Senior students at Carroll County high schools have been separated for weeks because of a global pandemic, forced to miss out on many of the rites of passage associated with their last year of school.

With details of their graduation in a state of flux, the Class of 2020 has sought normality. In interviews with the Times-Georgian, some of these students talked about how they are keeping to the rhythms of their senior year despite all the distractions of the past few months.

Anna Puckett, a senior at Mount Zion High School, said that she thinks that this whole experience has created a strong bond with her peers. Group text messages and video calls are all ways that she has been able to connect with her friends.

Looking back, she said, it seems she took time for granted. Before, she and her friends did not want to be in class, but now, she wishes she could be back at school just one more time.

“We came in the world during 9/11 and now we’re going to leave high school during a pandemic, so our lives have really revolved around those two things,” she said. “Our class is really going to grow from this and build a strong relationship with each other.”

High schools in Carroll County Schools, Carrollton City Schools, and Oak Mountain Academy all have a tentative plan to hold in-person ceremonies, under the condition that social distancing guidelines have been lifted by the time that ceremony takes place.

But it isn’t just graduation that seniors will be missing. Carly Robinson, a senior at Bowdon High School, said that while the big events like graduation and prom are important to them, the little, everyday things like joking around and getting the teacher off-topic, tennis practice, and riding the bus are what truly matter.

“I’d give anything to just go to a normal day of school, see all my teachers, eat lunch with my friends, and say ‘hi’ to people in the halls,” said Robinson. “We’re not actually sad to miss the events; we’re sad to miss the time we would be spending together.”

Seniors have been looking forward to graduation, but Bowdon High School student Charles Bell said that at the end of the day, there’s a bigger picture. With people losing their jobs as well as loved ones, he’s now just searching for ways to help his community.

Teachers are also quick to help out their students. All three students said they praised their teacher’s efforts. Bell said that he doesn’t think that he’s ever seen a graduating class celebrated so much as his class.

“Our teachers are amazing,” said Bell. “They’re working very hard to make sure that they’re making the best out of the situation for the seniors.”

Carrollton High School is planning a graduation ceremony for June 1, depending on safety guidelines. The five Carroll County School System high schools are planning to hold their ceremonies on the original date, but they have reserved two back-up dates in case they are needed.
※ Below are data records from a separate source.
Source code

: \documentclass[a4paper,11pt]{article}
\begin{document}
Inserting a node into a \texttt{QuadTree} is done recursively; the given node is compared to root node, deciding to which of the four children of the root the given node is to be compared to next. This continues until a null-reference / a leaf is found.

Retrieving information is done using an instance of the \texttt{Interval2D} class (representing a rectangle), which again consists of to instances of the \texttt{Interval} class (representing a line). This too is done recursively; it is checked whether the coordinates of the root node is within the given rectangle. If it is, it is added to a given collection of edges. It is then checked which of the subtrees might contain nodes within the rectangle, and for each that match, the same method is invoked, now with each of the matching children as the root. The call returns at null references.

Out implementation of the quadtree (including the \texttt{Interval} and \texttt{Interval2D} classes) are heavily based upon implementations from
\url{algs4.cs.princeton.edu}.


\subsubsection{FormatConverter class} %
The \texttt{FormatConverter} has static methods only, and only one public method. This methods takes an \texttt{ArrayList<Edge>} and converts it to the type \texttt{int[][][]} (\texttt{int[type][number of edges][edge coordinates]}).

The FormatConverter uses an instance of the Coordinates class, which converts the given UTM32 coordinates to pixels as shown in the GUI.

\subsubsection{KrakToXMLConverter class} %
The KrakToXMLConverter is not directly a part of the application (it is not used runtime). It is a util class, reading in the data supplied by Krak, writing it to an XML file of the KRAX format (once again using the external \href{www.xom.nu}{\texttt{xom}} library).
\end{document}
“When it became apparent we may not be able to hold a traditional graduation, we reached out to the senior class leadership and asked them to poll other class members on what they would prefer to do, if that was indeed the case,” said CHS principal David Brooks. “An overwhelming majority said they did not want a virtual graduation and wanted to end their high school career with their classmates on the field in Grisham Stadium.”

At Oak Mountain Academy, a closed ceremony is set for June 13. There will be fewer seats, set farther apart than they would normally be, though that plan could also change if local guidelines change.

“We have not taken our decision to continue with our Commencement Ceremony lightly,” said OMA Headmaster Patrick Yuran. “It is so difficult to make the best decision for our community while also maintaining good practices for health and safety. With all of this in mind, we feel that we can still uphold our long-standing Academy traditions, while also maintaining a safe environment.”